Extracted data entries:

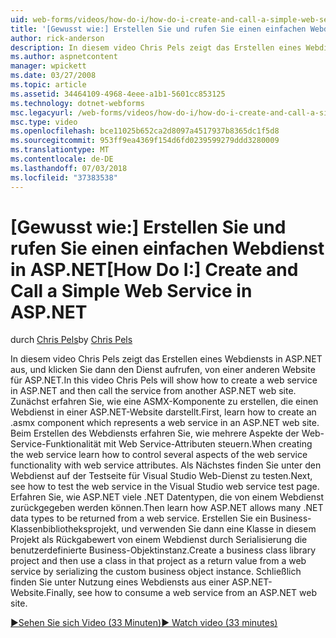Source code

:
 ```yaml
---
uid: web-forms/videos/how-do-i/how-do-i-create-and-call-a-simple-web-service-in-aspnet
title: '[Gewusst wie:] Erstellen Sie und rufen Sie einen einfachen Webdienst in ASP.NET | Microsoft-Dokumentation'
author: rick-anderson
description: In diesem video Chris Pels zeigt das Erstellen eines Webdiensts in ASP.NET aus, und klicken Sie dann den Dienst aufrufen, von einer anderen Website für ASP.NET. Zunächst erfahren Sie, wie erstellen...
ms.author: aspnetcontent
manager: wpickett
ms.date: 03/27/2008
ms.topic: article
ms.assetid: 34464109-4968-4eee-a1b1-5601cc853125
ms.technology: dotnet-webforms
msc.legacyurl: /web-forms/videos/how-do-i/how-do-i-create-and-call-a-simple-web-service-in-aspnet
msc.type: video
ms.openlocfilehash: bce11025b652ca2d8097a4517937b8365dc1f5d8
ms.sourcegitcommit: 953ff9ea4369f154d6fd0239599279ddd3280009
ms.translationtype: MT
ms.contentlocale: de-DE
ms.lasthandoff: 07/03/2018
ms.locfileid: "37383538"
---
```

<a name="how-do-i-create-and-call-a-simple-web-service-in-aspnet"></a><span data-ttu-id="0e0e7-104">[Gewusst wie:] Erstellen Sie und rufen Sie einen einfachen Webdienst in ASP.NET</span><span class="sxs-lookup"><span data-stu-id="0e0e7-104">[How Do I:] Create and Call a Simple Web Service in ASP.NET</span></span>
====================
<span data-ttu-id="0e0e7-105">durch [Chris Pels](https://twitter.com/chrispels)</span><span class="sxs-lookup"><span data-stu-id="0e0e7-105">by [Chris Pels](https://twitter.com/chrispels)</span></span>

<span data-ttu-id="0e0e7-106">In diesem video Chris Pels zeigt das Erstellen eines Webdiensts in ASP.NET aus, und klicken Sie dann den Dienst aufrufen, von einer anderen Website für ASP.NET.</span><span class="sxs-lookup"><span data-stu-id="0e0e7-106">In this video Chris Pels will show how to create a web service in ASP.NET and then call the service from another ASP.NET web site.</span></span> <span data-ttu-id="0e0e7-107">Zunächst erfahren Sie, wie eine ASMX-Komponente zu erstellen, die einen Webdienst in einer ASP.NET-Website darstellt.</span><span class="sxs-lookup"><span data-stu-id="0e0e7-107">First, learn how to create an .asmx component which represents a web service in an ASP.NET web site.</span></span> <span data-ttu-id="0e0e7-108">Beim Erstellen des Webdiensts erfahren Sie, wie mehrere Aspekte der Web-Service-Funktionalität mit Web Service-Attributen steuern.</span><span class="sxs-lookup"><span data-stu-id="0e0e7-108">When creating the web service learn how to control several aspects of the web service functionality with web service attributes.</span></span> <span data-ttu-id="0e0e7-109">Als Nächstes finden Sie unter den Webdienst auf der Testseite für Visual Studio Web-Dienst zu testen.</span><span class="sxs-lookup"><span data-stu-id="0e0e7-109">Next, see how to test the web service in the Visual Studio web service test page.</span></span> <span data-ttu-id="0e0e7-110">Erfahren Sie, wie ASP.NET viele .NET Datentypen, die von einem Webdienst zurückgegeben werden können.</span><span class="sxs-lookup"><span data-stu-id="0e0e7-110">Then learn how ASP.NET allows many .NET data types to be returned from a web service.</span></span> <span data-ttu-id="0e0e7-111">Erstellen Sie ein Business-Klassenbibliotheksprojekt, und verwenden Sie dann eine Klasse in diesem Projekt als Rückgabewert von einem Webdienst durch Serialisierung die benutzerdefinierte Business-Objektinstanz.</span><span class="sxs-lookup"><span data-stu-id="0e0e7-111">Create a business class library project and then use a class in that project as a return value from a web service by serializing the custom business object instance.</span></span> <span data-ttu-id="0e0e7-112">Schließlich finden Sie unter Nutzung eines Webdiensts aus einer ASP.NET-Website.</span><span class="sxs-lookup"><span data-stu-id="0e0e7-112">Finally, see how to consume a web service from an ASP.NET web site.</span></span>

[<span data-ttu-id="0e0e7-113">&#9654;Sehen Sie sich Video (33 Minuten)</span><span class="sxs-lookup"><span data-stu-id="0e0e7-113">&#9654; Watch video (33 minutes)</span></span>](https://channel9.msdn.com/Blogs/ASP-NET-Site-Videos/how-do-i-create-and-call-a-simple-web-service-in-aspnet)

▶ [What the task requires]:
Using the records above, select and copy every line that has the word "einfachen".

▶ [Output]:
title: '[Gewusst wie:] Erstellen Sie und rufen Sie einen einfachen Webdienst in ASP.NET | Microsoft-Dokumentation'
<a name="how-do-i-create-and-call-a-simple-web-service-in-aspnet"></a><span data-ttu-id="0e0e7-104">[Gewusst wie:] Erstellen Sie und rufen Sie einen einfachen Webdienst in ASP.NET</span><span class="sxs-lookup"><span data-stu-id="0e0e7-104">[How Do I:] Create and Call a Simple Web Service in ASP.NET</span></span>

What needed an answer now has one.